[Exercise requirements]:
From the line containing "triển phần mềm." down to the line containing "Đặc biệt, hệ" in the records below, reproduce every line exactly, ends included, and omit all others.

[Information]:
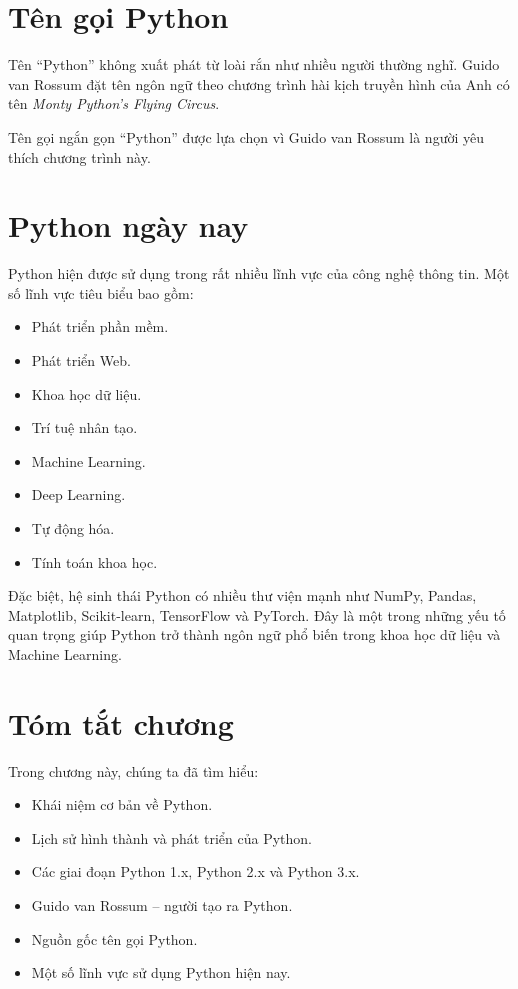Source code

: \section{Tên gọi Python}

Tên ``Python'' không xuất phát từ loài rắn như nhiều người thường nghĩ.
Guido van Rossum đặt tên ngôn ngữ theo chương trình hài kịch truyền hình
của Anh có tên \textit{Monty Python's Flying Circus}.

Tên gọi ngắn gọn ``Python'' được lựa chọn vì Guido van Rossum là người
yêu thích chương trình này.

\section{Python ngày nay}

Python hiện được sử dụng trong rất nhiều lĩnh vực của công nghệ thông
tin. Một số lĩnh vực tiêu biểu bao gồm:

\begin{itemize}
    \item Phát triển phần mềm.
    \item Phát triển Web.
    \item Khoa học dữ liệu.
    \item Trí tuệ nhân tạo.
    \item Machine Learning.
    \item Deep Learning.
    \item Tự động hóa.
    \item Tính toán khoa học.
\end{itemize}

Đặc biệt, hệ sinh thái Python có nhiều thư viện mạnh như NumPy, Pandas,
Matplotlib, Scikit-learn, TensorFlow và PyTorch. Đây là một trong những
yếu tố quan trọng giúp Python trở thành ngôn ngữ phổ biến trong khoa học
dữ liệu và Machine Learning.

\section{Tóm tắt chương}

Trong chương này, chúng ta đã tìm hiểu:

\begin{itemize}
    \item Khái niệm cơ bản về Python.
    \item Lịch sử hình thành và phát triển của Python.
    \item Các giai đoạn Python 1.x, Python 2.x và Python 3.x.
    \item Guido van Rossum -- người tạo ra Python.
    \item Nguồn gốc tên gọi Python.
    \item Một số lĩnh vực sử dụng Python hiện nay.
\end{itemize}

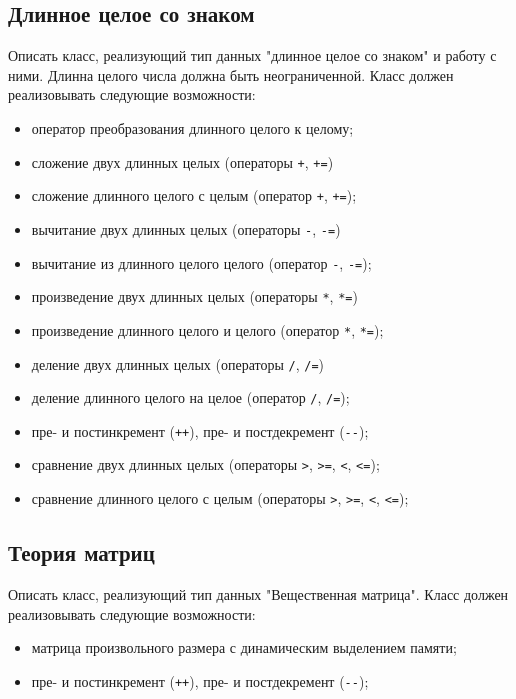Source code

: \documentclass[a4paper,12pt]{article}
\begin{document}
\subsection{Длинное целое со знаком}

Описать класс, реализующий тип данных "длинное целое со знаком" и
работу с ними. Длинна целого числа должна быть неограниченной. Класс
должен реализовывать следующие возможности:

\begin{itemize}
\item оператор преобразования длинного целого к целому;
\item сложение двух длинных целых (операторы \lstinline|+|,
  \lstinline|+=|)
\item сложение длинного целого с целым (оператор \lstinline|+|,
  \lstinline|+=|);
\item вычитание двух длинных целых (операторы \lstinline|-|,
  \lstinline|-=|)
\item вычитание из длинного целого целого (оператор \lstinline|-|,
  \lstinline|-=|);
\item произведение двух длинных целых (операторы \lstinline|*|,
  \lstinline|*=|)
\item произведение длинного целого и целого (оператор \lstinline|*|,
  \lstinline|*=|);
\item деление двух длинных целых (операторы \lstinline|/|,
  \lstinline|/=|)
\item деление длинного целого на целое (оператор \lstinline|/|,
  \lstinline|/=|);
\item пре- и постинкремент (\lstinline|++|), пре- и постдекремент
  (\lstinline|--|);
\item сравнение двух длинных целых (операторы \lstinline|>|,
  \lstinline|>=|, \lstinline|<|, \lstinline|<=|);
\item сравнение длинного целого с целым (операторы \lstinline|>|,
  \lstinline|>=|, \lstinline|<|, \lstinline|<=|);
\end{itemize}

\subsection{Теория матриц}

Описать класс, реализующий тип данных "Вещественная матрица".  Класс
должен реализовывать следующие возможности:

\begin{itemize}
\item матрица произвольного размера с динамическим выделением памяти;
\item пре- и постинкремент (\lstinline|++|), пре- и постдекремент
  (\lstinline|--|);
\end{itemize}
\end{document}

* * *

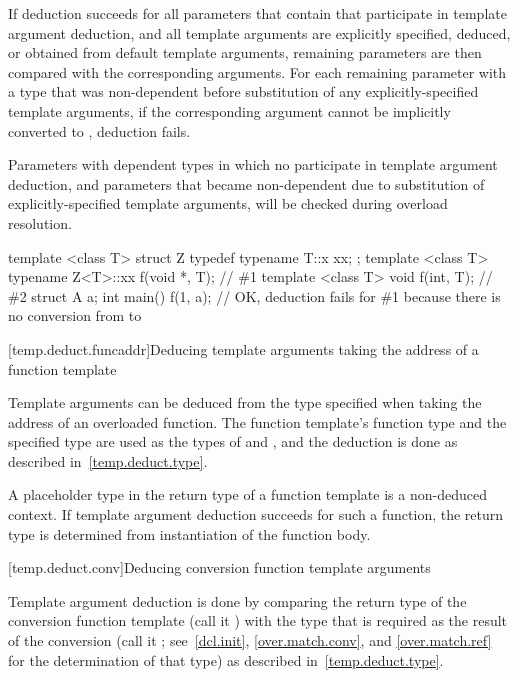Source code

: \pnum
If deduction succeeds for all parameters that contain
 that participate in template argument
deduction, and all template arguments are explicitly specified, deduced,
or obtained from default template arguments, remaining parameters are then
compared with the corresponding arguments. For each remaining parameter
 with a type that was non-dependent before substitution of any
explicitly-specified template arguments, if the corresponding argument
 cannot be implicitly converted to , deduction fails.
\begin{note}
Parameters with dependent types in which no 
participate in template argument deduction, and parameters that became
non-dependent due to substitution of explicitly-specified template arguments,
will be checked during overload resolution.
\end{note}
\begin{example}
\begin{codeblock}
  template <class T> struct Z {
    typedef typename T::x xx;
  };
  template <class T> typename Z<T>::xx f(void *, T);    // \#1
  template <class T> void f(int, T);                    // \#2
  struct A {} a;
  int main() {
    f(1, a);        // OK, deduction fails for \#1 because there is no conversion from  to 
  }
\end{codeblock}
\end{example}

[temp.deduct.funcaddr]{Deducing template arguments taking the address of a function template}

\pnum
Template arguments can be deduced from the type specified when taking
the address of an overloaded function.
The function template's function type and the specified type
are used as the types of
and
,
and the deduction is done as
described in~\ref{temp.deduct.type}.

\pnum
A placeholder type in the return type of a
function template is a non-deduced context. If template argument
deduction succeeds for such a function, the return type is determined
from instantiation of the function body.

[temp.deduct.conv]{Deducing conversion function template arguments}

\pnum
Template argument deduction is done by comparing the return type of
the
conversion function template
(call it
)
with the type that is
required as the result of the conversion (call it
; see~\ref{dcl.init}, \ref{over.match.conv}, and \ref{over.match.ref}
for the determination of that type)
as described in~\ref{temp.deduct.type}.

==

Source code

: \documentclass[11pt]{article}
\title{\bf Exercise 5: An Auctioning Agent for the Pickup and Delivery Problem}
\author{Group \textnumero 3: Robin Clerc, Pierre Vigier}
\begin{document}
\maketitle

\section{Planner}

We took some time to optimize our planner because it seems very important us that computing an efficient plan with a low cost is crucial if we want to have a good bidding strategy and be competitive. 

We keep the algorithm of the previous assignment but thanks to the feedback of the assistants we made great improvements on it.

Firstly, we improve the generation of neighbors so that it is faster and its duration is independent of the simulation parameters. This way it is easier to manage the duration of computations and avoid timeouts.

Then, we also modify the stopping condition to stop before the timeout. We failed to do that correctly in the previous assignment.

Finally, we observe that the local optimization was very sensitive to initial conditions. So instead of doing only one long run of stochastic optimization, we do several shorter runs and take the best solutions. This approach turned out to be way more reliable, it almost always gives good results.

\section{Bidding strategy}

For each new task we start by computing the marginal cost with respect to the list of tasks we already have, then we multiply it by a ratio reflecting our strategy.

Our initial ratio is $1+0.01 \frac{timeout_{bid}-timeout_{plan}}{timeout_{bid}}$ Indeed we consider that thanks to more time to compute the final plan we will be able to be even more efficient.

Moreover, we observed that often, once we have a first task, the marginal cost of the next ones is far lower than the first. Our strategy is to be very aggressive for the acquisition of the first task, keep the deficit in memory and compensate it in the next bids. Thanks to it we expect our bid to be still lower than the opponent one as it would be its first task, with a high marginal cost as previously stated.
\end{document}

[Solution to this problem]:
    \item Phát triển phần mềm.
    \item Phát triển Web.
    \item Khoa học dữ liệu.
    \item Trí tuệ nhân tạo.
    \item Machine Learning.
    \item Deep Learning.
    \item Tự động hóa.
    \item Tính toán khoa học.
\end{itemize}

Đặc biệt, hệ sinh thái Python có nhiều thư viện mạnh như NumPy, Pandas,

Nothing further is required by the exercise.